Dans son rapport sur l’évolution du métier d’enseignant, le cabinet McKinsey propose l’idée de rémunérer les enseignants au mérite, et utilise, en guise d’argument, une affirmation de l’OCDE selon laquelle la rémunération au mérite permet d’améliorer les résultats des élèves lorsque les professeurs sont mal payés (comme en France) tandis que cela aurait l’effet inverse lorsque les professeurs sont bien payés.
Cette affirmation se base le graphique suivant, issu d’un document de l’OCDE intitulé Does performance-based pay improve teaching ?
Ce graphique a été repris, moyennant quelques variations visuelles, dans la page 38 du document Approfondissement Valorisation du Mérite_vf de McKinsey, que vous trouverez en fin d’article :
Ce modèle suggère également que les résultats des élèves sont positivement corrélés à la rémunération de base des enseignants. Cette proposition n’est cependant pas évoquée.
Nous pouvons afficher les nuages de points issus des données brutes fournies avec l’étude ainsi que leurs droites de régression linéaire respectives.
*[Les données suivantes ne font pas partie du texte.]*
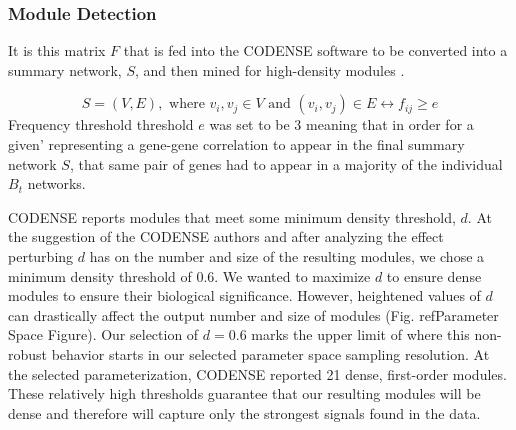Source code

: \documentclass[10pt,letterpaper]{article}
\begin{document}
\subsubsection{Module Detection}
It is this matrix $F$ that is fed into the CODENSE software to be converted into a summary network, $S$, and then mined for high-density modules \cite{Hu2005}.  

\begin{equation}\label{equation6}
S=(V,E), \text{ where } v_i,v_j \in V \text{ and } (v_i,v_j) \in E \leftrightarrow f_{ij} \ge e
\end{equation}
Frequency threshold threshold $e$ was set to be 3 meaning that in order for a given'
representing a gene-gene correlation to appear in the final summary network $S$, that same pair of genes had to appear in a majority of the individual $B_t$ networks. 

CODENSE reports modules that meet some minimum density threshold, $d$. At the suggestion of the CODENSE authors and after analyzing the effect perturbing $d$ has on the number and size of the resulting modules, we chose a minimum density threshold of 0.6. We wanted to maximize $d$ to ensure dense modules to ensure their biological significance. However, heightened values of $d$ can drastically affect the output number and size of modules (Fig. ref{Parameter Space Figure}). Our selection of $d = 0.6$ marks the upper limit of where this non-robust behavior starts in our selected parameter space sampling resolution. At the selected parameterization, CODENSE reported 21 dense, first-order modules. These relatively high thresholds  guarantee that our resulting modules will be dense and therefore will capture only the strongest signals found in the data.
\end{document}
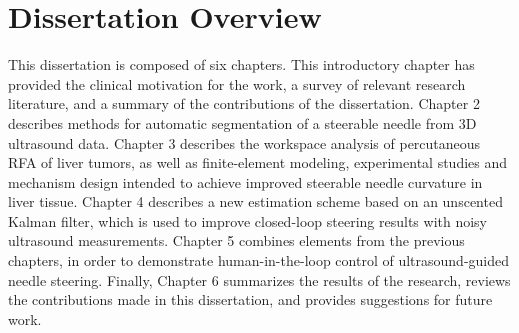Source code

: \section{Dissertation Overview}
This dissertation is composed of six chapters. This introductory chapter has provided the clinical motivation for the work, a survey of relevant research literature, and a summary of the contributions of the dissertation. Chapter 2 describes methods for automatic segmentation of a steerable needle from 3D ultrasound data. Chapter 3 describes the workspace analysis of percutaneous RFA of liver tumors, as well as finite-element modeling, experimental studies and mechanism design intended to achieve improved steerable needle curvature in liver tissue. Chapter 4 describes a new estimation scheme based on an unscented Kalman filter, which is used to improve closed-loop steering results with noisy ultrasound measurements.
Chapter 5 combines elements from the previous chapters, in order to demonstrate human-in-the-loop control of ultrasound-guided needle steering. Finally, Chapter 6 summarizes the results of the research, reviews the contributions made in this dissertation, and provides suggestions for future work.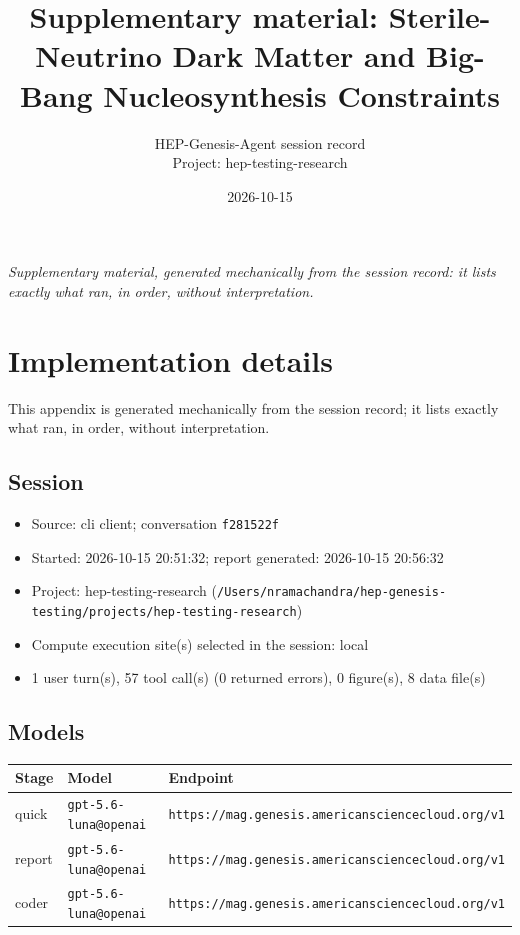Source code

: \documentclass[11pt,a4paper]{article}
\title{Supplementary material: Sterile-Neutrino Dark Matter and Big-Bang Nucleosynthesis Constraints}
\author{HEP-Genesis-Agent session record \\ \small Project: hep-testing-research}
\date{2026-10-15}
\begin{document}
\maketitle
\noindent\textit{\small Supplementary material, generated mechanically from the session record: it lists exactly what ran, in order, without interpretation.}
\vspace{1em}



\appendix
\section{Implementation details}
\label{app:impl}
This appendix is generated mechanically from the session record; it lists exactly what ran, in order, without interpretation.
\subsection{Session}
\begin{itemize}
  \item Source: cli client; conversation \texttt{f281522f}
  \item Started: 2026-10-15 20:51:32; report generated: 2026-10-15 20:56:32
  \item Project: hep-testing-research (\texttt{/\allowbreak{}Users/\allowbreak{}nramachandra/\allowbreak{}hep-genesis-testing/\allowbreak{}projects/\allowbreak{}hep-testing-research})
  \item Compute execution site(s) selected in the session: local
  \item 1 user turn(s), 57 tool call(s) (0 returned errors), 0 figure(s), 8 data file(s)
\end{itemize}
\subsection{Models}
\begin{longtable}{@{}p{}p{}p{}@{}}
\toprule Stage & Model & Endpoint \\ \midrule \endhead
quick & \texttt{gpt-5.6-luna@openai} & \texttt{https:\allowbreak{}/\allowbreak{}/\allowbreak{}mag.genesis.americansciencecloud.org/\allowbreak{}v1} \\
report & \texttt{gpt-5.6-luna@openai} & \texttt{https:\allowbreak{}/\allowbreak{}/\allowbreak{}mag.genesis.americansciencecloud.org/\allowbreak{}v1} \\
coder & \texttt{gpt-5.6-luna@openai} & \texttt{https:\allowbreak{}/\allowbreak{}/\allowbreak{}mag.genesis.americansciencecloud.org/\allowbreak{}v1} \\
\bottomrule\end{longtable}
\end{document}

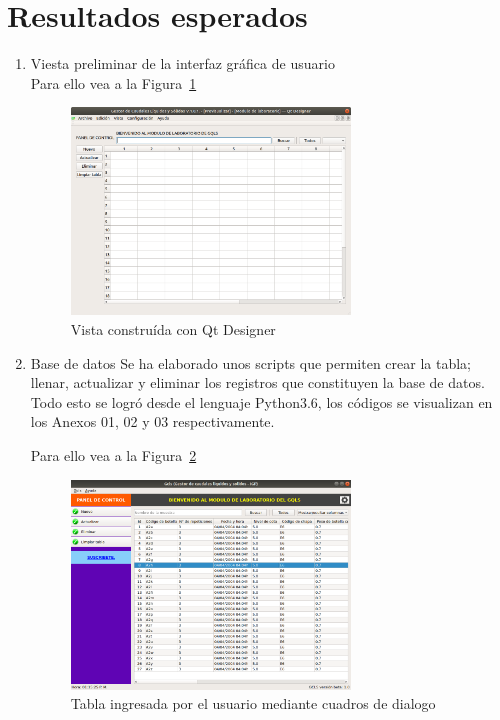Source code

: \documentclass[12pt,a4paper]{report}
\begin{document}
\section{Resultados esperados}

\begin{enumerate}

\item Viesta preliminar de la interfaz gráfica de usuario \\
Para ello vea a la Figura~\ref{fig:Vista_preliminar_de_HyDro-Desktop}

\begin{figure}
  \centering
    \includegraphics[width=0.7\textwidth]{imagenes/GUI_N01_V01}
  \caption{Vista construída con Qt Designer}
  \label{fig:Vista_preliminar_de_HyDro-Desktop}
\end{figure}

\item Base de datos
Se ha elaborado unos scripts que permiten crear la tabla; llenar, actualizar y eliminar los registros que constituyen la base de datos. Todo esto se logró desde el lenguaje Python3.6, los códigos se visualizan en los Anexos 01, 02 y 03 respectivamente.

Para ello vea a la Figura~\ref{fig:Vista_archivo_database_sediments}



\begin{figure}
  \centering
    \includegraphics[width=0.7\textwidth]{imagenes/GUI_N02_V01}
  \caption{Tabla ingresada por el usuario mediante cuadros de dialogo}
  \label{fig:Vista_archivo_database_sediments}
\end{figure}


\end{enumerate}
\end{document}
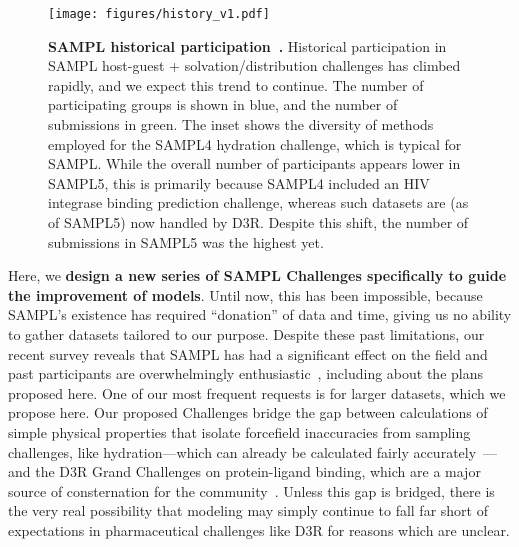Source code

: \documentclass[11pt]{article}
\begin{document}
\begin{figure}
\vspace{-0.15in}
\begin{centering}
\texttt{[image: figures/history\_v1.pdf]}

\end{centering}
\footnotesize
\caption{\label{figure:sampl_history}  
\textbf{SAMPL historical participation~\cite{mobley_blind_2014-1}.} 
Historical participation in SAMPL host-guest + solvation/distribution challenges has climbed rapidly, and we expect this trend to continue. The number of participating groups is shown in blue, and the number of submissions in green. The inset shows the diversity of methods employed for the SAMPL4 hydration challenge, which is typical for SAMPL. 
While the overall number of participants appears lower in SAMPL5, this is primarily because SAMPL4 included an HIV integrase binding prediction challenge, whereas such datasets are (as of SAMPL5) now handled by D3R.
Despite this shift, the number of submissions in SAMPL5 was the highest yet.
}
\end{figure}

Here, we \textbf{design a new series of SAMPL Challenges specifically to guide the improvement of models}.
Until now, this has been impossible, because SAMPL's existence has required ``donation'' of data and time, giving us no ability to gather datasets tailored to our purpose. 
Despite these past limitations, our recent survey reveals that SAMPL has had a significant effect on the field and past participants are overwhelmingly enthusiastic~\cite{Mobley:2017:eScholarship}, including about the plans proposed here. 
One of our most frequent requests is for larger datasets, which we propose here. 
Our proposed Challenges bridge the gap between calculations of simple physical properties that isolate forcefield inaccuracies from sampling challenges, like hydration---which can already be calculated fairly accurately~\cite{mobley_blind_2014-1}---and the D3R Grand Challenges on protein-ligand binding, which are a major source of consternation for the community~\cite{ignjatovic_binding-affinity_2016, deng_large_2016, sunseri_d3r_2016, Gathiaka:2016:JComputAidedMolDes}.
Unless this gap is bridged, there is the very real possibility that modeling may simply continue to fall far short of expectations in pharmaceutical challenges like D3R for reasons which are unclear.
\end{document}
Je vous laisse juge de la pertinence de résumer ces données par une simple droite :
Les points pouvant s’éloigner très fortement des droites qui sont censées les modéliser, il semble peu judicieux d’utiliser celles-ci avec une visée prédictive.
Pour juger de la pertinence de ce modèle, il est également intéressant de jeter un œil à deux grandeurs annexes :
- L’intervalle de confiance, qui permet de visualiser l’incertitude sur l’emplacement de la droite, est une zone dans laquelle la droite a, compte-tenu de la variabilité des données, 95% de chances de se trouver.
- L’intervalle de fluctuation, qui permet de visualiser l’incertitude sur l’emplacement des données, est une zone dans laquelle celles-ci ont 95% de chances de se trouver.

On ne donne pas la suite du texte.